Sistri, accordo fatto fra Ambiente e imprese dell'Ict

IL CASO

Supporto alla formazione tecnica, avvio di una sperimentazione mirata su un campione di imprese e gestione ad hoc dei casi particolari: questi i tre perni su cui fa leva il "patto" fra il ministro Prestigiacomo, Assosoftware-Csit e Assintel

di Giampiero Rossi
Supporto alla formazione tecnica, già in corso attraverso una serie di workshop mirati al perfezionamento dei processi di interoperabilità. Avvio di una sperimentazione mirata su un campione rappresentativo di imprese di tutti i settori coinvolte nella filiera della gestione dei rifiuti. Gestione ad hoc dei casi particolari. Queste le tre linee d'azione emerse dal Comitato di coordinamento fra Assosoftware - Confindustria Servizi Innovativi e Tecnologi e Assintel, l’associazione di categoria che rappresenta le imprese di software e servizi Ict in ambito Confcommercio, a valle del recente protocollo d’intesa siglato con il Ministero dell’Ambiente con l'obiettivo di risolvere le problematiche tecniche legate all’interoperabilità dei software.

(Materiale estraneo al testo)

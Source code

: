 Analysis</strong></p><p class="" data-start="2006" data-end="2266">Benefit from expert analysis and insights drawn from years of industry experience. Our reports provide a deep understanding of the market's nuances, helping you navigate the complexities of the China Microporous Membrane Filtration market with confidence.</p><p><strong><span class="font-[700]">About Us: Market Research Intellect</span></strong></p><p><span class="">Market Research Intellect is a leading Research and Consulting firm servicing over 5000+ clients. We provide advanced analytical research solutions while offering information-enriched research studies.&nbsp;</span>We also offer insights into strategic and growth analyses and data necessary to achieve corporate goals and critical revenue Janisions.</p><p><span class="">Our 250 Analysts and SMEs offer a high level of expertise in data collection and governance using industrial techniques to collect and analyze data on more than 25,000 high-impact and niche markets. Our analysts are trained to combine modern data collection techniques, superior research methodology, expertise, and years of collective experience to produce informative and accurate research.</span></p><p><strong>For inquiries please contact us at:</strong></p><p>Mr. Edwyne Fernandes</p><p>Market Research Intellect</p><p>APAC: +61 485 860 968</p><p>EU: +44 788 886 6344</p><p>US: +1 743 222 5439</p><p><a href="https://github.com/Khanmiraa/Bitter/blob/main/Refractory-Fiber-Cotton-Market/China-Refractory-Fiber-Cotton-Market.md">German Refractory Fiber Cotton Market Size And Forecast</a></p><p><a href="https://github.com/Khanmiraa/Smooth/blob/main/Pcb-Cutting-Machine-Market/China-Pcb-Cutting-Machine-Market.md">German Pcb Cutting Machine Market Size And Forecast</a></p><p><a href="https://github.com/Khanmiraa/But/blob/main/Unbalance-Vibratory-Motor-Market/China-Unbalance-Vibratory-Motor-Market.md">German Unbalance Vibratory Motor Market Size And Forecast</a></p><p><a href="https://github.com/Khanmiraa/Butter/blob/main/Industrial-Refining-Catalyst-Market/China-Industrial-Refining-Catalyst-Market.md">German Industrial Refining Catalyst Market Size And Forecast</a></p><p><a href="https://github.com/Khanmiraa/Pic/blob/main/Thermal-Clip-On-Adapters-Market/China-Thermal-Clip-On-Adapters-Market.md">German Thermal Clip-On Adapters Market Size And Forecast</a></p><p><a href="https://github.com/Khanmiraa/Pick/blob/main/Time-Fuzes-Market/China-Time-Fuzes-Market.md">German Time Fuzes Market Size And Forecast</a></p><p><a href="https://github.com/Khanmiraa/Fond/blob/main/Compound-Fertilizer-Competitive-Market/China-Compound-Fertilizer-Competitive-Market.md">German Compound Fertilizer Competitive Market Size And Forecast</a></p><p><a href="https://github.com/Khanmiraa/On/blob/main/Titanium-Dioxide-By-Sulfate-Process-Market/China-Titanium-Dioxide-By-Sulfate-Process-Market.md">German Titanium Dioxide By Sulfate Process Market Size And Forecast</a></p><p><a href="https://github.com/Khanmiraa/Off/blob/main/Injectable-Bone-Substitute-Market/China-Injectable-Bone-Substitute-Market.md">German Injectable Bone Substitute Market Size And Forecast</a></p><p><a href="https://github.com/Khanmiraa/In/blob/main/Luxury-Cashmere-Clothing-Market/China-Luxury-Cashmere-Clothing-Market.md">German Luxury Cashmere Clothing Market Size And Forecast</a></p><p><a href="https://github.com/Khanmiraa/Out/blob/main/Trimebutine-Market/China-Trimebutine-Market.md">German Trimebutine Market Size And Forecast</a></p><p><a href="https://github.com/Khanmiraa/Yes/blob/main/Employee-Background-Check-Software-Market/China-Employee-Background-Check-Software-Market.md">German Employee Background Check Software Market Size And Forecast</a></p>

“Ritengo che la prosecuzione della collaborazione e delle attività in corso già concordate, consentiranno in breve tempo la partenza di Sistri e, con il costante monitoraggio delle software house, il perfezionamento dell’interoperabilità fino al completamento dei lavori”, sottolinea Bonfiglio Mariotti, Delegato per le politiche di de-materializzazione di Confindustria Servizi Innovativi e Tecnologici e Presidente Assosoftware.

“L’importanza del Sistri è sia nei contenuti sia nel messaggio politico che vi è sotteso”, commenta Giorgio Rapari , Presidente Assintel. “In un’epoca in cui la catena dei rifiuti presenta fin troppe aree oscure, che vanno a impattare talvolta in modo eclatante sulla dimensione ambientale, il sistema una volta a regime rappresenterà una risposta innovativa, pratica e utile per la gestione e il monitoraggio del ciclo completo, e sarebbe un peccato che fosse vanificato da vischiosità tecniche che invece è possibile risolvere con una sana collaborazione fra imprese e Ministero”.